The 2011 Notes and the 2016 Notes are redeemable by the Company at any time, subject to a make-whole premium. During fiscal
2008, the Company reclassified the 2009 Notes to the current portion of long-term debt. Based on market prices, the fair value of the
Company’s long-term debt, including the current portion of long-term debt, was $6.6 billion as of July 26, 2008. The Company was in
compliance with all debt covenants as of July 26, 2008.
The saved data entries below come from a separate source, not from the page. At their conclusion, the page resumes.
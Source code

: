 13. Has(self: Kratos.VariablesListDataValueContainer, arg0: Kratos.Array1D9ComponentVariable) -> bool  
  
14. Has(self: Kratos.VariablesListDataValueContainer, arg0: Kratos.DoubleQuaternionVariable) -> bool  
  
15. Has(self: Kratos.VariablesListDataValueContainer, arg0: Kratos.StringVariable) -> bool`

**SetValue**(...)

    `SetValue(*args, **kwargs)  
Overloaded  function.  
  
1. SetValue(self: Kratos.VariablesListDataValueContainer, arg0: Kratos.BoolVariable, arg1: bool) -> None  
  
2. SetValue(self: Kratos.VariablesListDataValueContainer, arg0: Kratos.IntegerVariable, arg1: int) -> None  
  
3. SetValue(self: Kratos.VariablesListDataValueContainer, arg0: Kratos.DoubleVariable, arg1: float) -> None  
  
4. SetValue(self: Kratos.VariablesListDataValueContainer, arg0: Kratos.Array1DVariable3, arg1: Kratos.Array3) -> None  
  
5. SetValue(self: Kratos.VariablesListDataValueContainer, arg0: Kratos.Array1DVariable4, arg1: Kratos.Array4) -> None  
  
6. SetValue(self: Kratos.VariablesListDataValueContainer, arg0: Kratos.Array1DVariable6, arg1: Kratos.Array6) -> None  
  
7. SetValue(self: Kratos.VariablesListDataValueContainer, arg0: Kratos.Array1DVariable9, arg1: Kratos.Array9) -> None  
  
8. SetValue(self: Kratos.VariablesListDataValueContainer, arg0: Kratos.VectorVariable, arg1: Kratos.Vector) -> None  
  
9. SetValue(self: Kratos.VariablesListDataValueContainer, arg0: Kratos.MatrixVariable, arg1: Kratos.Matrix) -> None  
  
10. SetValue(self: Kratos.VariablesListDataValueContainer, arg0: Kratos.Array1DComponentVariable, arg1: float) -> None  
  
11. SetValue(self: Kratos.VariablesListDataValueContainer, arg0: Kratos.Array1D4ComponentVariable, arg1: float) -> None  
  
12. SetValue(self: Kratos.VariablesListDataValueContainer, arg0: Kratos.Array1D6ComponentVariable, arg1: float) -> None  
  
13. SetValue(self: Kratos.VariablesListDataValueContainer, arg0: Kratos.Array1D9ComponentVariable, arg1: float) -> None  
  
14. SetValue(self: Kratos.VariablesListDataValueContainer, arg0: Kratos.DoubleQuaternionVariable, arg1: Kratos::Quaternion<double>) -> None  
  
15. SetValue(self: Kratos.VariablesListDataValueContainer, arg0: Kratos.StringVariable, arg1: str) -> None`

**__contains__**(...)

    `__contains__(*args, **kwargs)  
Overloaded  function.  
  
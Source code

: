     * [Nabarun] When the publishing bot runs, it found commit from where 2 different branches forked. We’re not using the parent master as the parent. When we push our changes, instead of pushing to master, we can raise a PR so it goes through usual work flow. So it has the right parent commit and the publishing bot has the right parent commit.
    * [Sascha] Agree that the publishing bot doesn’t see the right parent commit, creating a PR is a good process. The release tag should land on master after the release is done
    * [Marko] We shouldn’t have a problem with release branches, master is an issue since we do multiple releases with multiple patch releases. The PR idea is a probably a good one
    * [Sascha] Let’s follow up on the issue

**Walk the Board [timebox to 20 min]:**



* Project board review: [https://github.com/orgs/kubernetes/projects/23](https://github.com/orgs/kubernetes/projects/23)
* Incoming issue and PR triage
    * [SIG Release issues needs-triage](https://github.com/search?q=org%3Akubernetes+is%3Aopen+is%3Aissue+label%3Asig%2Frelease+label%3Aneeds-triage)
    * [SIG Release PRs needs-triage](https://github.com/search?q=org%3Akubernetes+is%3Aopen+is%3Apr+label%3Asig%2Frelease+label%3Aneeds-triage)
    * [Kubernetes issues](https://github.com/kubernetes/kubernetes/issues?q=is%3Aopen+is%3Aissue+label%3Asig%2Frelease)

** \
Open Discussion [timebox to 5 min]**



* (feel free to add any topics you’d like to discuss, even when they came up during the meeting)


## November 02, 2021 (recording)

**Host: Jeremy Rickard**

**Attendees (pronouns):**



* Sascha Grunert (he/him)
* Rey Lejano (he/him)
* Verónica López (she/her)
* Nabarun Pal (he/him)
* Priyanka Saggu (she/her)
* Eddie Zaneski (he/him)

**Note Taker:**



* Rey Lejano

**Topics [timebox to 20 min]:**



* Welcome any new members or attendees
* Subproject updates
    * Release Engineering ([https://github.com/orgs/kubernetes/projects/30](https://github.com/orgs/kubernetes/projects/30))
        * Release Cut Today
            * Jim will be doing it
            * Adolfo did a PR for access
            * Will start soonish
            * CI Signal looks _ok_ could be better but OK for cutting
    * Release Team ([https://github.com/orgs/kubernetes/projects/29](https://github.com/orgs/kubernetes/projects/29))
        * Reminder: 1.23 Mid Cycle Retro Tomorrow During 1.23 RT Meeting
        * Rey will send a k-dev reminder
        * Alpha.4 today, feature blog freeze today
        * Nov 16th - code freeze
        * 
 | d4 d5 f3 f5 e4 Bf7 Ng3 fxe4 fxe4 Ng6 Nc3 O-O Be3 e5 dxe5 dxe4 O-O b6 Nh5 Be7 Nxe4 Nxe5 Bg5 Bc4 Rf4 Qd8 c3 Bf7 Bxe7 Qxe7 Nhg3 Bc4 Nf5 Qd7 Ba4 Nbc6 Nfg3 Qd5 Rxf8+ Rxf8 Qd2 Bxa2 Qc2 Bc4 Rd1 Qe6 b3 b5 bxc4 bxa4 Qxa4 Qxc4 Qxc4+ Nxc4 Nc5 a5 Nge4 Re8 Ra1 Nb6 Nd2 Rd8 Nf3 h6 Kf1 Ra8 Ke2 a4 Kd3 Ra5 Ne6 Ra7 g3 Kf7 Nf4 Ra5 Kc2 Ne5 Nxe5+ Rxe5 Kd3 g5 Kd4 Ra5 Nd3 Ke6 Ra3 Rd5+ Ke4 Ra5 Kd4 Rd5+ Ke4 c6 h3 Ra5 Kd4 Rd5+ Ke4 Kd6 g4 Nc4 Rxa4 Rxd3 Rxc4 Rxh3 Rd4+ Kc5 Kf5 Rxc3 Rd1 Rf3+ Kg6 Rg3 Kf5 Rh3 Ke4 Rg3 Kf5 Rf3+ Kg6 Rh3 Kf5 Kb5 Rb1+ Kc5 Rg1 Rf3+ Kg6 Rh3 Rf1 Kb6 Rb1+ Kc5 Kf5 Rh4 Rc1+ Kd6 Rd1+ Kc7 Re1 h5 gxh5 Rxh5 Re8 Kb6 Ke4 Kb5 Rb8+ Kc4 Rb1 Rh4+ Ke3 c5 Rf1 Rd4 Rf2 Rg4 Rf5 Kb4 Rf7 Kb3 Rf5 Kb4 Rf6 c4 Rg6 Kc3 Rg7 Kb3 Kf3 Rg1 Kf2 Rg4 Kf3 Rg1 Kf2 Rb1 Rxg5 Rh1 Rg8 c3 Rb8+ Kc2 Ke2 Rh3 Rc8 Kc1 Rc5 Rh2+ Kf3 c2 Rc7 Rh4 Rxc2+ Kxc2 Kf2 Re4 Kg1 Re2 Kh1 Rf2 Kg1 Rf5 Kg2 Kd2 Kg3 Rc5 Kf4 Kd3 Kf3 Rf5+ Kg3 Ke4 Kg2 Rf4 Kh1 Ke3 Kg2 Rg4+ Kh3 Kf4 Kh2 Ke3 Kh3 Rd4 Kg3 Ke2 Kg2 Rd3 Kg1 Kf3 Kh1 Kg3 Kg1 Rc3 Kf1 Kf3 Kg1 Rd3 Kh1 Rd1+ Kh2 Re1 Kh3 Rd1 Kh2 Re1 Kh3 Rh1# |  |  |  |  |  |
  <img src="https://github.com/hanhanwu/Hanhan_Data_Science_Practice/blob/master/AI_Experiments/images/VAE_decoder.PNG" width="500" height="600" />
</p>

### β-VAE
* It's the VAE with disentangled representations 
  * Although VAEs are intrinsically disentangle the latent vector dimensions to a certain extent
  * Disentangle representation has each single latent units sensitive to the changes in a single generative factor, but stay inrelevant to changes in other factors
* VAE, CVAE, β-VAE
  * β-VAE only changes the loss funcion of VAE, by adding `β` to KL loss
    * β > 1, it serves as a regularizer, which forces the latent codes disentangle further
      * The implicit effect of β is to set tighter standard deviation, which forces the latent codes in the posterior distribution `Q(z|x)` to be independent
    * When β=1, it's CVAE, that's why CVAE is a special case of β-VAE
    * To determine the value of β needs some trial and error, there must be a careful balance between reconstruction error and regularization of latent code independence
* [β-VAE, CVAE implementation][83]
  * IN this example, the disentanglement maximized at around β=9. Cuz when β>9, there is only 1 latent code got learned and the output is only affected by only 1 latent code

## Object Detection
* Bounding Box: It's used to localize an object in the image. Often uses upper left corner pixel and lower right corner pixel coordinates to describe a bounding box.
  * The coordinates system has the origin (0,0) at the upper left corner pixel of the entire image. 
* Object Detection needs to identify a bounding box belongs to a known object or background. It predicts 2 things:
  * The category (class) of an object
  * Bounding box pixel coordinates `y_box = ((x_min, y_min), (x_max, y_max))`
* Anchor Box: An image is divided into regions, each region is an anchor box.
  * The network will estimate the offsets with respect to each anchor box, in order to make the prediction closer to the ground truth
Interest is payable quarterly on the 2009 Notes and semi-annually on the 2011 Notes and 2016 Notes. Interest expense and cash paid
for interest are summarized as follows (in millions):
Years Ended July 26, 2008 July 28, 2007 July 29, 2006
Interest expense $ 319 $ 377 $ 148
Cash paid for interest $ 366 $ 361 $ 6
(b) Credit Facility
In August 2007 the Company entered into a credit agreement with certain institutional lenders that provides for a $3.0 billion unsecured
revolving credit facility that is scheduled to expire on August 17, 2012. Any advances under the credit agreement will accrue interest at
rates that are equal to, based on certain conditions, either (i) the higher of the Federal Funds rate plus 0.50% or Bank of America’s “prime
rate” as announced from time to time, or (ii) LIBOR plus a margin that is based on the Company’s senior debt credit ratings as published
by Standard & Poor’s Ratings Services and Moody’s Investors Service, Inc. The credit agreement requires that the Company maintain
an interest coverage ratio as defined in the agreement. As of July 26, 2008, the Company was in compliance with the required interest
coverage ratio and the Company had not borrowed any funds under the credit facility. The Company may also, upon the agreement of
either the then existing lenders or of additional lenders not currently parties to the agreement, increase the commitments under the credit
facility up to a total of $5.0 billion and/or extend the expiration date of the credit facility up to August 15, 2014.